*How to complete this task:*
Each line that has the string "version" must be copied from the records below.

[Source texts of formatted documents]
══════

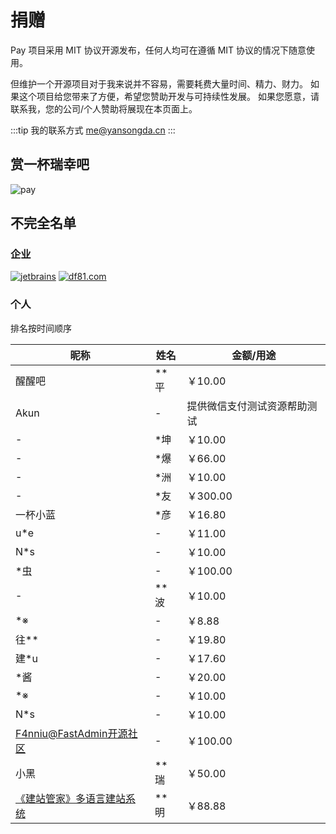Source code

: <script setup>
import Companies from '@components/Docs/Donate/Companies.vue'
</script>

# 捐赠

Pay 项目采用 MIT 协议开源发布，任何人均可在遵循 MIT 协议的情况下随意使用。

但维护一个开源项目对于我来说并不容易，需要耗费大量时间、精力、财力。
如果这个项目给您带来了方便，希望您赞助开发与可持续性发展。
如果您愿意，请联系我，您的公司/个人赞助将展现在本页面上。

:::tip 我的联系方式
me@yansongda.cn
:::

## 赏一杯瑞幸吧

![pay](/images/pay.jpg)

## 不完全名单

### 企业

<Companies />

[![jetbrains](/images/companies/jetbrains.svg)](https://www.jetbrains.com/)
[![df81.com](/images/companies/df81.png)](https://df81.com/)

### 个人

排名按时间顺序

| 昵称                                                | 姓名  | 金额/用途          |
|---------------------------------------------------|-----|----------------|
| 醒醒吧                                               | **平 | ￥10.00         |
| Akun                                              | -   | 提供微信支付测试资源帮助测试 |
| -                                                 | *坤  | ￥10.00         |
| -                                                 | *爆  | ￥66.00         |
| -                                                 | *洲  | ￥10.00         |
| -                                                 | *友  | ￥300.00        |
| 一杯小蓝                                              | *彦  | ￥16.80         |
| u*e                                               | -   | ￥11.00         |
| N*s                                               | -   | ￥10.00         |
| *虫                                                | -   | ￥100.00        |
| -                                                 | **波 | ￥10.00         |
| *※                                                | -   | ￥8.88          |
| 往**                                               | -   | ￥19.80         |
| 建*u                                               | -   | ￥17.60         |
| *酱                                                | -   | ￥20.00         |
| *※                                                | -   | ￥10.00         |
| N*s                                               | -   | ￥10.00         |
| [F4nniu@FastAdmin开源社区](https://www.fastadmin.net) | -   | ￥100.00        |
| 小黑                                                | **瑞 | ￥50.00         |
| [《建站管家》多语言建站系统](https://df81.com/)                | **明 | ￥88.88         |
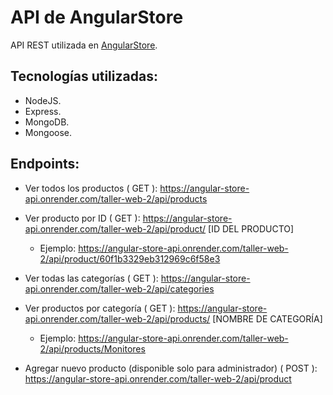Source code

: # API de AngularStore

API REST utilizada en [AngularStore](https://github.com/GastonPerez97/taller-web-2-proyecto).

## Tecnologías utilizadas:
- NodeJS.
- Express.
- MongoDB.
- Mongoose.

## Endpoints:
- Ver todos los productos ( GET ): https://angular-store-api.onrender.com/taller-web-2/api/products

- Ver producto por ID ( GET ): https://angular-store-api.onrender.com/taller-web-2/api/product/ [ID DEL PRODUCTO]
  * Ejemplo: https://angular-store-api.onrender.com/taller-web-2/api/product/60f1b3329eb312969c6f58e3
  
- Ver todas las categorías ( GET ): https://angular-store-api.onrender.com/taller-web-2/api/categories

- Ver productos por categoría ( GET ): https://angular-store-api.onrender.com/taller-web-2/api/products/ [NOMBRE DE CATEGORÍA]
  * Ejemplo: https://angular-store-api.onrender.com/taller-web-2/api/products/Monitores
  
- Agregar nuevo producto (disponible solo para administrador) ( POST ): https://angular-store-api.onrender.com/taller-web-2/api/product
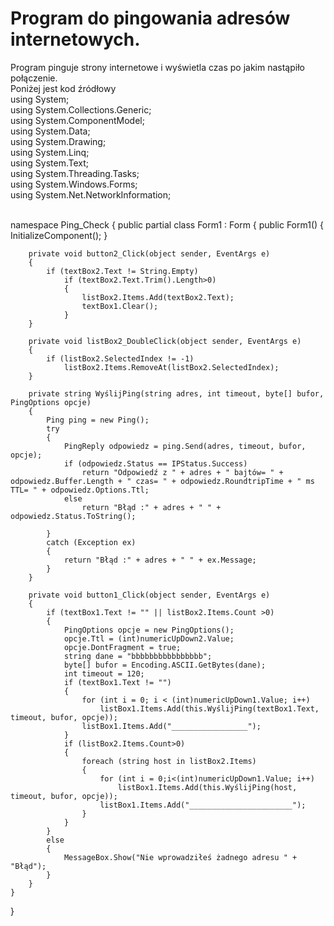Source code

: <h1> Program do pingowania adresów internetowych. </h1>
Program pinguje strony internetowe i wyświetla czas po jakim nastąpiło połączenie.<br />
Poniżej jest kod źródłowy<br />
using System;<br />
using System.Collections.Generic;<br />
using System.ComponentModel;<br />
using System.Data;<br />
using System.Drawing;<br />
using System.Linq;<br />
using System.Text;<br />
using System.Threading.Tasks;<br />
using System.Windows.Forms;<br />
using System.Net.NetworkInformation;<br /><br />

namespace Ping_Check
{
    public partial class Form1 : Form
    {
        public Form1()
        {
            InitializeComponent();
        }

        private void button2_Click(object sender, EventArgs e)
        {
            if (textBox2.Text != String.Empty)
                if (textBox2.Text.Trim().Length>0)
                {
                    listBox2.Items.Add(textBox2.Text);
                    textBox1.Clear();
                }
        }

        private void listBox2_DoubleClick(object sender, EventArgs e)
        {
            if (listBox2.SelectedIndex != -1)
                listBox2.Items.RemoveAt(listBox2.SelectedIndex);
        }

        private string WyślijPing(string adres, int timeout, byte[] bufor, PingOptions opcje)
        {
            Ping ping = new Ping();
            try
            {
                PingReply odpowiedz = ping.Send(adres, timeout, bufor, opcje);
                if (odpowiedz.Status == IPStatus.Success)
                    return "Odpowiedź z " + adres + " bajtów= " + odpowiedz.Buffer.Length + " czas= " + odpowiedz.RoundtripTime + " ms TTL= " + odpowiedz.Options.Ttl;
                else
                    return "Błąd :" + adres + " " + odpowiedz.Status.ToString();

            }
            catch (Exception ex)
            {
                return "Błąd :" + adres + " " + ex.Message;
            }
        }

        private void button1_Click(object sender, EventArgs e)
        {
            if (textBox1.Text != "" || listBox2.Items.Count >0)
            {
                PingOptions opcje = new PingOptions();
                opcje.Ttl = (int)numericUpDown2.Value;
                opcje.DontFragment = true;
                string dane = "bbbbbbbbbbbbbbbb";
                byte[] bufor = Encoding.ASCII.GetBytes(dane);
                int timeout = 120;
                if (textBox1.Text != "")
                {
                    for (int i = 0; i < (int)numericUpDown1.Value; i++)
                        listBox1.Items.Add(this.WyślijPing(textBox1.Text, timeout, bufor, opcje));
                    listBox1.Items.Add("_________________");
                }
                if (listBox2.Items.Count>0)
                {
                    foreach (string host in listBox2.Items)
                    {
                        for (int i = 0;i<(int)numericUpDown1.Value; i++)
                            listBox1.Items.Add(this.WyślijPing(host, timeout, bufor, opcje));
                        listBox1.Items.Add("_______________________");
                    }
                }
            }
            else
            {
                MessageBox.Show("Nie wprowadziłeś żadnego adresu " + "Błąd");
            }
        }
    }
}
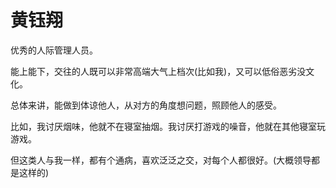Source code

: # 黄钰翔

优秀的人际管理人员。

能上能下，交往的人既可以非常高端大气上档次\(比如我\)，又可以低俗恶劣没文化。

总体来讲，能做到体谅他人，从对方的角度想问题，照顾他人的感受。

比如，我讨厌烟味，他就不在寝室抽烟。我讨厌打游戏的噪音，他就在其他寝室玩游戏。



但这类人与我一样，都有个通病，喜欢泛泛之交，对每个人都很好。\(大概领导都是这样的\)

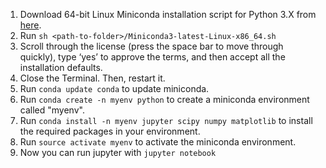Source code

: 1. Download 64-bit Linux Miniconda installation script for Python 3.X from [here](https://conda.io/miniconda.html).
2. Run `sh <path-to-folder>/Miniconda3-latest-Linux-x86_64.sh`
3. Scroll through the license (press the space bar to move through quickly), type ‘yes’ to approve the terms, and then accept all the installation defaults.
4. Close the Terminal. Then, restart it.
5. Run `conda update conda` to update miniconda.
6. Run `conda create -n myenv python` to create a miniconda environment called "myenv".
5. Run `conda install -n myenv jupyter scipy numpy matplotlib` to install the required packages in your environment.
7. Run `source activate myenv` to activate the miniconda environment.
8. Now you can run jupyter with `jupyter notebook`


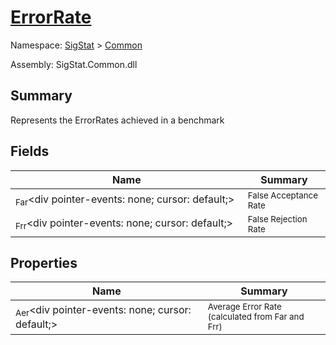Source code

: # [ErrorRate](./ErrorRate.md)

Namespace: [SigStat]() > [Common](./README.md)

Assembly: SigStat.Common.dll

## Summary
Represents the ErrorRates achieved in a benchmark

## Fields

| Name | Summary | 
| --- | --- | 
| <sub>Far</sub><div pointer-events: none; cursor: default;><img width=200/></div>| <sub>False Acceptance Rate</sub>| <br>
| <sub>Frr</sub><div pointer-events: none; cursor: default;><img width=200/></div>| <sub>False Rejection Rate</sub>| <br>


## Properties

| Name | Summary | 
| --- | --- | 
| <sub>Aer</sub><div pointer-events: none; cursor: default;><img width=200/></div>| <sub>Average Error Rate (calculated from Far and Frr)</sub>| <br>


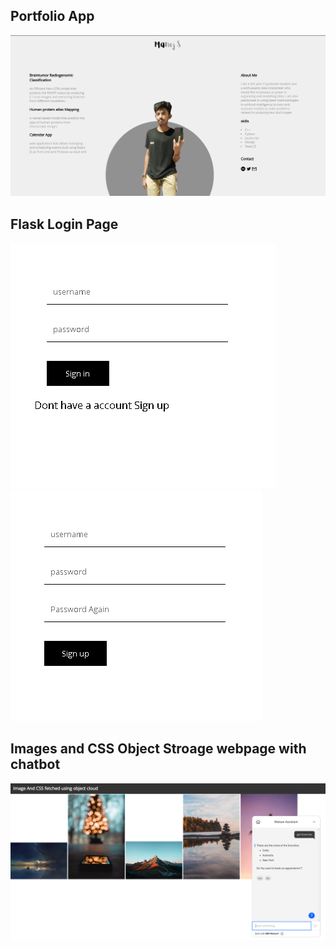 ## Portfolio App

![alt text](./portfolio-app/webpage.png)

## Flask Login Page

![alt text](./Assignment-2-Flask-Login-Page/image1.png)
![alt text](./Assignment-2-Flask-Login-Page/image2.png)

## Images and CSS Object Stroage webpage with chatbot

![alt text](./Assignment-3-Chatbot/webpage.png)
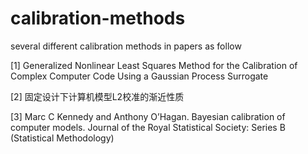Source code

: # calibration-methods
several different calibration methods in papers as follow

[1] Generalized Nonlinear Least Squares Method for the Calibration of Complex Computer Code Using a Gaussian Process Surrogate

[2] 固定设计下计算机模型L2校准的渐近性质

[3] Marc C Kennedy and Anthony O’Hagan. Bayesian calibration of computer models. Journal of the Royal Statistical Society: Series B (Statistical Methodology)
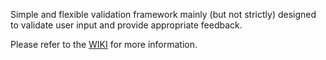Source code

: Simple and flexible validation framework mainly (but not strictly) designed to validate user input and provide appropriate feedback.

Please refer to the [WIKI](https://github.com/padrig64/ValidationFramework/wiki) for more information.
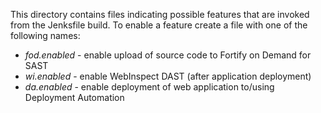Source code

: This directory contains files indicating possible features that are invoked from the Jenksfile build.
To enable a feature create a file with one of the following names:

 - _fod.enabled_    - enable upload of source code to Fortify on Demand for SAST
 - _wi.enabled_     - enable WebInspect DAST (after application deployment)
 - _da.enabled_     - enable deployment of web application to/using Deployment Automation
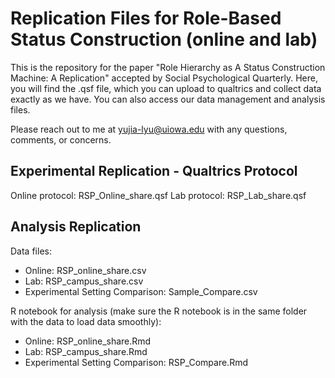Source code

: # Replication Files for Role-Based Status Construction (online and lab)
 
This is the repository for the paper "Role Hierarchy as A Status Construction Machine: A Replication" accepted by Social Psychological Quarterly. 
Here, you will find the .qsf file, which you can upload to qualtrics and collect data exactly as we have. You can also access our data management and analysis files.
 

Please reach out to me at yujia-lyu@uiowa.edu with any questions, comments, or concerns.


## Experimental Replication - Qualtrics Protocol
  Online protocol: RSP_Online_share.qsf
  Lab protocol: RSP_Lab_share.qsf
  
## Analysis Replication
  Data files:
  * Online: RSP_online_share.csv
  * Lab: RSP_campus_share.csv
  * Experimental Setting Comparison: Sample_Compare.csv
  
  R notebook for analysis (make sure the R notebook is in the same folder with the data to load data smoothly):
  * Online: RSP_online_share.Rmd
  * Lab: RSP_campus_share.Rmd
  * Experimental Setting Comparison: RSP_Compare.Rmd
  
  
  
  
  
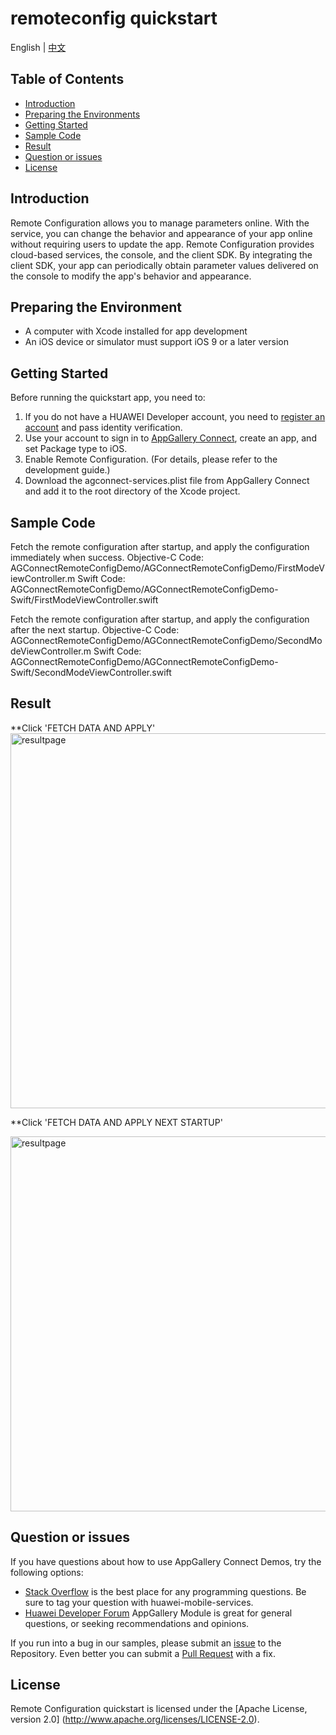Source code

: # remoteconfig quickstart

English | [中文](https://developer.huawei.com/consumer/cn/doc/development/AppGallery-connect-Guides/agc-remoteconfig-introduction-0000001055149778)

## Table of Contents

 * [Introduction](#introduction)
 * [Preparing the Environments](#preparing-the-environments)
 * [Getting Started](#getting-started)
 * [Sample Code](#sample-Code)
 * [Result](#result)
 * [Question or issues](#question-or-issues)
 * [License](#license)

## Introduction

Remote Configuration allows you to manage parameters online. With the service, you can change the behavior and appearance of your app online without requiring users to update the app. Remote Configuration provides cloud-based services, the console, and the client SDK. By integrating the client SDK, your app can periodically obtain parameter values delivered on the console to modify the app's behavior and appearance.

## Preparing the Environment

* A computer with Xcode installed for app development
* An iOS device or simulator must support iOS 9 or a later version

## Getting Started

Before running the quickstart app, you need to:
1. If you do not have a HUAWEI Developer account, you need to [register an account](https://developer.huawei.com/consumer/en/doc/start/registration-and-verification-0000001053628148) and pass identity verification.
2. Use your account to sign in to [AppGallery Connect](https://developer.huawei.com/consumer/cn/doc/development/AppGallery-connect-Guides/agc-get-started), create an app, and set Package type to iOS.
3. Enable Remote Configuration. (For details, please refer to the development guide.)
4. Download the agconnect-services.plist file from AppGallery Connect and add it to the root directory of the Xcode project.

## Sample Code

Fetch the remote configuration after startup, and apply the configuration immediately when success.
Objective-C Code: AGConnectRemoteConfigDemo/AGConnectRemoteConfigDemo/FirstModeViewController.m
Swift Code: AGConnectRemoteConfigDemo/AGConnectRemoteConfigDemo-Swift/FirstModeViewController.swift

Fetch the remote configuration after startup, and apply the configuration after the next startup.
Objective-C Code: AGConnectRemoteConfigDemo/AGConnectRemoteConfigDemo/SecondModeViewController.m
Swift Code: AGConnectRemoteConfigDemo/AGConnectRemoteConfigDemo-Swift/SecondModeViewController.swift

## Result

**Click 'FETCH DATA AND APPLY'</br>
<img src="images/fetch and apply.gif" alt="resultpage" height="600"/>

**Click 'FETCH DATA AND APPLY NEXT STARTUP'</br>

<img src="images/fetch and apply next start.gif" alt="resultpage" height="600"/>

## Question or issues

If you have questions about how to use AppGallery Connect Demos, try the following options:  

* [Stack Overflow](https://stackoverflow.com/users/14194729/appgallery-connect) is the best place for any programming questions. Be sure to tag your question with huawei-mobile-services.  
* [Huawei Developer Forum](https://forums.developer.huawei.com/forumPortal/en/home?fid=0101188387844930001) AppGallery Module is great for general questions, or seeking recommendations and opinions.

If you run into a bug in our samples, please submit an [issue](https://github.com/AppGalleryConnect/agc-demos/issues) to the Repository. Even better you can submit a [Pull Request](https://github.com/AppGalleryConnect/agc-demos/pulls) with a fix.

## License

Remote Configuration quickstart is licensed under the [Apache License, version 2.0] (http://www.apache.org/licenses/LICENSE-2.0).
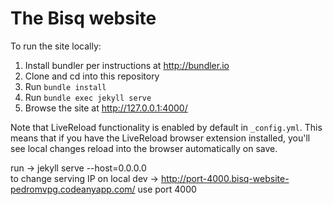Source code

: # The Bisq website

To run the site locally:

1. Install bundler per instructions at http://bundler.io
2. Clone and cd into this repository
3. Run `bundle install`
4. Run `bundle exec jekyll serve`
5. Browse the site at http://127.0.0.1:4000/

Note that LiveReload functionality is enabled by default in `_config.yml`.
This means that if you have the LiveReload browser extension installed,
you'll see local changes reload into the browser automatically on save.

run -> jekyll serve --host=0.0.0.0         
       to change serving IP on local
dev -> http://port-4000.bisq-website-pedromvpg.codeanyapp.com/
       use port 4000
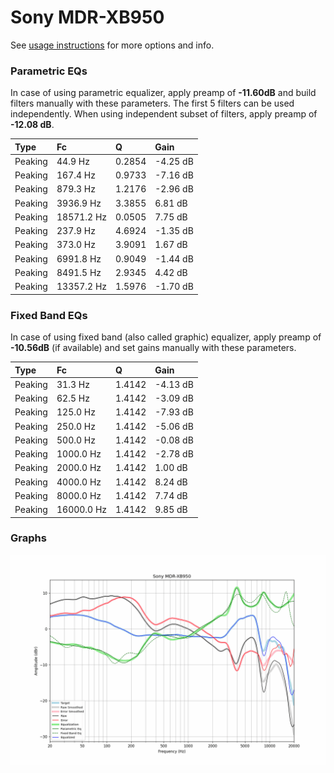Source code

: # Sony MDR-XB950
See [usage instructions](https://github.com/jaakkopasanen/AutoEq#usage) for more options and info.

### Parametric EQs
In case of using parametric equalizer, apply preamp of **-11.60dB** and build filters manually
with these parameters. The first 5 filters can be used independently.
When using independent subset of filters, apply preamp of **-12.08 dB**.

| Type    | Fc         |      Q | Gain     |
|:--------|:-----------|:-------|:---------|
| Peaking | 44.9 Hz    | 0.2854 | -4.25 dB |
| Peaking | 167.4 Hz   | 0.9733 | -7.16 dB |
| Peaking | 879.3 Hz   | 1.2176 | -2.96 dB |
| Peaking | 3936.9 Hz  | 3.3855 | 6.81 dB  |
| Peaking | 18571.2 Hz | 0.0505 | 7.75 dB  |
| Peaking | 237.9 Hz   | 4.6924 | -1.35 dB |
| Peaking | 373.0 Hz   | 3.9091 | 1.67 dB  |
| Peaking | 6991.8 Hz  | 0.9049 | -1.44 dB |
| Peaking | 8491.5 Hz  | 2.9345 | 4.42 dB  |
| Peaking | 13357.2 Hz | 1.5976 | -1.70 dB |

### Fixed Band EQs
In case of using fixed band (also called graphic) equalizer, apply preamp of **-10.56dB**
(if available) and set gains manually with these parameters.

| Type    | Fc         |      Q | Gain     |
|:--------|:-----------|:-------|:---------|
| Peaking | 31.3 Hz    | 1.4142 | -4.13 dB |
| Peaking | 62.5 Hz    | 1.4142 | -3.09 dB |
| Peaking | 125.0 Hz   | 1.4142 | -7.93 dB |
| Peaking | 250.0 Hz   | 1.4142 | -5.06 dB |
| Peaking | 500.0 Hz   | 1.4142 | -0.08 dB |
| Peaking | 1000.0 Hz  | 1.4142 | -2.78 dB |
| Peaking | 2000.0 Hz  | 1.4142 | 1.00 dB  |
| Peaking | 4000.0 Hz  | 1.4142 | 8.24 dB  |
| Peaking | 8000.0 Hz  | 1.4142 | 7.74 dB  |
| Peaking | 16000.0 Hz | 1.4142 | 9.85 dB  |

### Graphs
![](./Sony%20MDR-XB950.png)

══════

*Answer to this problem:*
* An iOS device or simulator must support iOS 9 or a later version
Remote Configuration quickstart is licensed under the [Apache License, version 2.0] (http://www.apache.org/licenses/LICENSE-2.0).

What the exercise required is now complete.